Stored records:
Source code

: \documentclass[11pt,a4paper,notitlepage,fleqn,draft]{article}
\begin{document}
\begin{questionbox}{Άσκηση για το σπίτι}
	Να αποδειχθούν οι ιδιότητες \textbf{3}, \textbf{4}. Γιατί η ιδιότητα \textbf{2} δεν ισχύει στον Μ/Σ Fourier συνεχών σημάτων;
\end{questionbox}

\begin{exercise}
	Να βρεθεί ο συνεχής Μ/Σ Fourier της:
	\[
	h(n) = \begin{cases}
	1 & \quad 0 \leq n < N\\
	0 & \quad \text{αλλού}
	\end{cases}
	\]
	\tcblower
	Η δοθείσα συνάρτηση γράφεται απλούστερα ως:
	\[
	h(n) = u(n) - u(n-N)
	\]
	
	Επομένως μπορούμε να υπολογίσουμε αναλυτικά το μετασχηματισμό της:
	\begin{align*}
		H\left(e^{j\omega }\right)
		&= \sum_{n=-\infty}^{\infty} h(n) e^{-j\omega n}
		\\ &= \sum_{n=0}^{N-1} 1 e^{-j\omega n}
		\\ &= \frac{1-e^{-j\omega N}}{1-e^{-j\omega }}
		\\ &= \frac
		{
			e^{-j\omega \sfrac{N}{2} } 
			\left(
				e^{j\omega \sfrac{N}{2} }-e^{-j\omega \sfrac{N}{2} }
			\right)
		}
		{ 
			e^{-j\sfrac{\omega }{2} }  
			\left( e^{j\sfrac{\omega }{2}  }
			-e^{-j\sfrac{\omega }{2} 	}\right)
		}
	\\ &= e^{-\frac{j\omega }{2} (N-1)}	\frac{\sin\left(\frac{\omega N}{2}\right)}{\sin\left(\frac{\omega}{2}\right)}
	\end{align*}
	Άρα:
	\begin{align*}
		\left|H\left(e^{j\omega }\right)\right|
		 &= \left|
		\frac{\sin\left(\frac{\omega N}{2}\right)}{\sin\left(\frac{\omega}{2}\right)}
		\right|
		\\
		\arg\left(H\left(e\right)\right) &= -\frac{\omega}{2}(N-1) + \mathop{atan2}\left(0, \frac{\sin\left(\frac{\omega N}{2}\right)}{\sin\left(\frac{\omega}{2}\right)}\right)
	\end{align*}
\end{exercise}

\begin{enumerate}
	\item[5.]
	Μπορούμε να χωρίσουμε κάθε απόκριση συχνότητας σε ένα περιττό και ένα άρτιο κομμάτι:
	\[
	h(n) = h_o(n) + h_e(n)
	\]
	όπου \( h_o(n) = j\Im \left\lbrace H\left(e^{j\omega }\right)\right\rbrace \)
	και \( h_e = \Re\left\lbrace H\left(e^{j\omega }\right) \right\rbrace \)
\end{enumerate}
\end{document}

What you are asked to do
Above are the entries; repeat their lines exactly, from the first through the one that contains "Να βρεθεί ο".

Answer for the task
Source code

: \documentclass[11pt,a4paper,notitlepage,fleqn,draft]{article}
\begin{document}
\begin{questionbox}{Άσκηση για το σπίτι}
	Να αποδειχθούν οι ιδιότητες \textbf{3}, \textbf{4}. Γιατί η ιδιότητα \textbf{2} δεν ισχύει στον Μ/Σ Fourier συνεχών σημάτων;
\end{questionbox}

\begin{exercise}
	Να βρεθεί ο συνεχής Μ/Σ Fourier της:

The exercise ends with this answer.